Spottings of Robert Pattinson, aka the guy who got tricked into playing Edward Cullen with no knowledge of the insanity that awaited him, seem to have escalated recently. Or maybe people are just
losing it around him more. (If these fangirls gain any more intensity, we are all going to go deaf. And blind.) Of course, with the
semi-mauling that took place at the Mexico City airport this week, the LEAVE ROB ALOOOONNNNNEE!!!1! He is MIIIIIIIIIIIIINE! movement is in full swing. We, however, are not part of that movement. Oh, no. More paparazzi, crazy stalking fan action is welcome as long as Mr. Pattinson can step up the awesome.
It is clear that many (most?) fangirls have a little problem with differentiating the actors and real life from the fictional world of the Cullens. And by little problem, I mean that they are batshit crazy. I am sure that this fact is painfully clear to Pattinson, as it is to all of us who have not gone (completely) to the dark side. So, to mess with the minds of pre-teen and teen (and middle-aged) TwiHards, we propose that he step up the creepiness and give them what they want:
Ways That Robert Pattinson Could Be More Awesome
(And Increase the Lulz)
- Go to Denali when any major Twilight thing is happening
- Wear a cape sometimes
- Try to crawl into somebody's window. (It would totally be worth the jail time.) Bonus awesome if he uses the following justifications when he gets arrested: "No, it's okay, I'm just protecting them." OR "Girls like it when you climb in their windows."
- Dress up in his Edward clothes and go get into his piano playing in a random bar.
- Start every song when he is playing at a bar with "And this is a song I wrote for Bella."
- Carry around a sippy cup full of V8.
- Wear his golden contacts and stare at people in the street all intense.
- Run into people in Goat Rocks with his clothes all torn up.
- Be seen carrying a dead cougar into his house.
- Start telling everybody they shouldn't have said that. {Grocery checkout lady: "Your total is $4.83." Pattinson: "You really shouldn't have said that."}
- Join a tour group in Forks and take over while pretending to be Edward...take them to the hardware store where he bought the oil, the place were he threw up the piece of pizza. "And this is the bathroom of Newton's Outfitters.
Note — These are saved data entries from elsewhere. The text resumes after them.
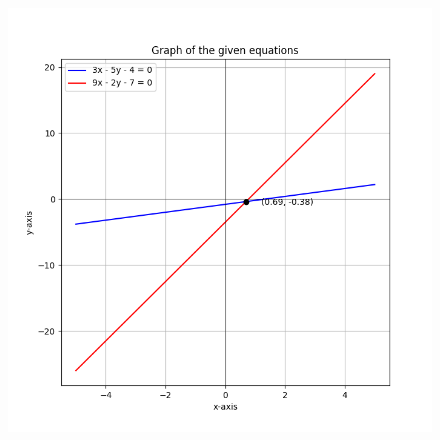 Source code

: \documentclass[journal]{IEEEtran}
\begin{document}
\begin{figure}[H]
\begin{center}
\includegraphics[width=0.8\columnwidth]{figs/fig.png}
\end{center}
\label{fig:Fig1}
\end{figure}
\end{document}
I threw up here."
- Hang out at the spider monkey cage at a zoo all day. Bonus awesome: He just keeps screaming, "You really shouldn't have said that, spider monkey! Hang on, spider monkey!"
- Go hang out on First Beach all day. Bonus awesome: If anyone talks to him, he asks them if they have seen Jacob. Or just stares over a cliff.
- Just stand in the forest by the side of the road watching cars go by.
- Be seen driving a grey Volvo, but an old one. Bonus awesome: Have a decal of the Cullen crest across the back window and the letters PACNORWES.
- Just go sit on the front steps of Forks HS.
- Go find the biology class at Forks HS and take a seat.
- Be photographed at a hairpiece store buying a toupee.
- Be photographed buying massive supplies from a scrapbooking store. Bonus awesome: He is with the guy that plays Emmett.
- Be photographed buying posters and tshirts with himself on them. From Hot Topic. Bonus awesome: He wears this shirt.
- Hang out in a tree in the PACNORWES.
- Wear an ivory turtleneck, beige leather jacket and faded jeans. (I am beginning to feel obsessed with this outfit. I think it imprinted on me.)
- Always carry around one of the following books: Pride and Prejudice, Wuthering Heights, Romeo and Juliet, Midsummer's Nights Dream, the Book of Mormon. Bonus awesome: Also carry the bootlegged Midnight Sun or a well-read copy of Twilight.